Any information you develop during the comparative analysis must be fact
based, not opinion based and must be true only for the symptom’s
information. Do not rule out any facts that might be valid answers. If it is a fact
and it answers the question, write it down.
Your organization should first contain the problem by taking immediate
corrective action (ICA) and then evaluating the need for initiating the formal
problem-solving process.

Where necessary, provide an emergency response action to protect the


customer from the problem, protect the customer operations and the
organisation (to stop the problem getting worse) and verify that problem does
not degrade until the root-causes are known.

An interim containment action is kept in place until a verified permanent


corrective action can be implemented. In some cases, the interim containment
action may be the same as or similar to the emergency response action. An
interim containment action provides more opportunity for investigation.

Conduct trial runs whenever possible. However, in some situations, your


verification may simply be a matter of common sense. For example, if an
interim containment action involves stopping the shipment of all products,
you can be sure that customers will stop experiencing the problem.
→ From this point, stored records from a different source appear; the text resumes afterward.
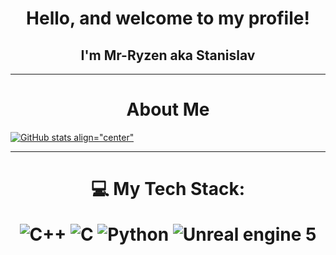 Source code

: <h1 align="center"> Hello, and welcome to my profile! </h1>
<h2 align="center"> I'm Mr-Ryzen aka Stanislav </h2>

---

<h1 align="center"> About Me </h1>
  
[![GitHub stats align="center"](https://github-readme-stats.vercel.app/api?username=Mr-Ryzen-dev)](https://github.com/Mr-Ryzen-dev/github-readme-stats)

---

<h1 align="center">💻 My Tech Stack:

![C++](https://img.shields.io/badge/c++-%2300599C.svg?style=social&logo=c%2B%2B&logoColor=white)
![C](https://img.shields.io/badge/c-%2300599C.svg?style=for-the-badge&logo=c&logoColor=white)
![Python](https://img.shields.io/badge/python-3670A0?style=for-the-badge&logo=python&logoColor=ffdd54)
![Unreal engine 5](https://img.shields.io/badge/python-3670A0?style=for-the-badge&logo=python&logoColor=#0E1128)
An interim containment action can be any action that protects the customer
from the problem. However, before you implement an interim containment
action, you need to verify that the interim containment action will work. To
verify the interim containment action:
1. Prove before implementation it protects the customer from the
problem;
2. Provide a before-and-after comparison;
3. Prove that the interim containment action will not introduce any
new problems.
Methods of verification may include:
1. A test to determine the desired performance level;
2. A demonstration that changes eliminated the issue without creating
a new problem;
3. A comparison between the interim containment action and similar
proven actions;
4. A review to evaluate whether the interim containment action was
effective;
5. Assurance that the interim containment action did not introduce a
new problem.
Any interim containment action you implement must protect the customer
from the problem without the introduction any new problems. Also, a single
interim containment action may not be enough. You may need to implement
more than one interim containment action to fully protect the customer.
Step 3. Identify the Root-Cause(s)
Root-cause analysis (RCA) is a class of problem-solving methods aimed at
identifying the root-causes of problems or events. The practice of root-cause
analysis is predicated on the belief that the problems are best solved by
attempting to correct or eliminate root-causes, as opposed to merely
addressing the immediately obvious symptom.
Listed below are various root-cause analysis techniques, we recommend you
use the 5-Whys (1st Why, 2nd Why, 3rd Why, 4th Why, and 5th Why - and the
root-cause) technique to problem solving but you are free to undertake any of
the following depending on the complexity of the problem:
1. 3-Ws (what, where, when);
2. 8D Eight Dimensions;
3. Failure Mode and Effects Analysis (FMEA & DFEMA);
4. Fish-bone Analysis;
5. Pareto Analysis;
6. Fault-tree Analysis;
7. Cause Mapping - draws out, visually, the multiple chains of
interconnecting causes;
8. Barrier analysis - a technique often used in process industries;
9. Change analysis - an investigation technique often used for
problems or accidents.
The 5-Whys technique offers some real benefits to organizations with varying
degrees of management system maturity:
1. Simplicity. It is easy to use and requires no advanced mathematics
or tools that allows you to dig deep and find underlying issues
rather than using quick-fix solutions;
2. Effectiveness. It helps to separate the symptoms from the causes
and identifies the root-cause of a problem using evidence-based
analysis;
3. Comprehensiveness. It aids in determining the relationships
between various problem causes and allows you to proactively
eliminate problems for good;
4. Flexibility. It works well alone and when combined with other
quality improvement and troubleshooting techniques such as ones
listed above;
5. Engaging. By building a culture that embraces progress, by its very
nature, it fosters and produces teamwork within and outside of the
organization, encourages the reporting of issues without fear or
judgement;
6. Inexpensive. It is a guided, team focused exercise that seeks to
improve and adapt processes to ensure long-term success. There
are no additional costs.
Launching a formal root-cause analysis and problem-solving process should
always be considered when an issue; such as, undesirable conditions, defects
and failures are detected. The decision not to apply the process must be made
based on objective evidence of absence of risks!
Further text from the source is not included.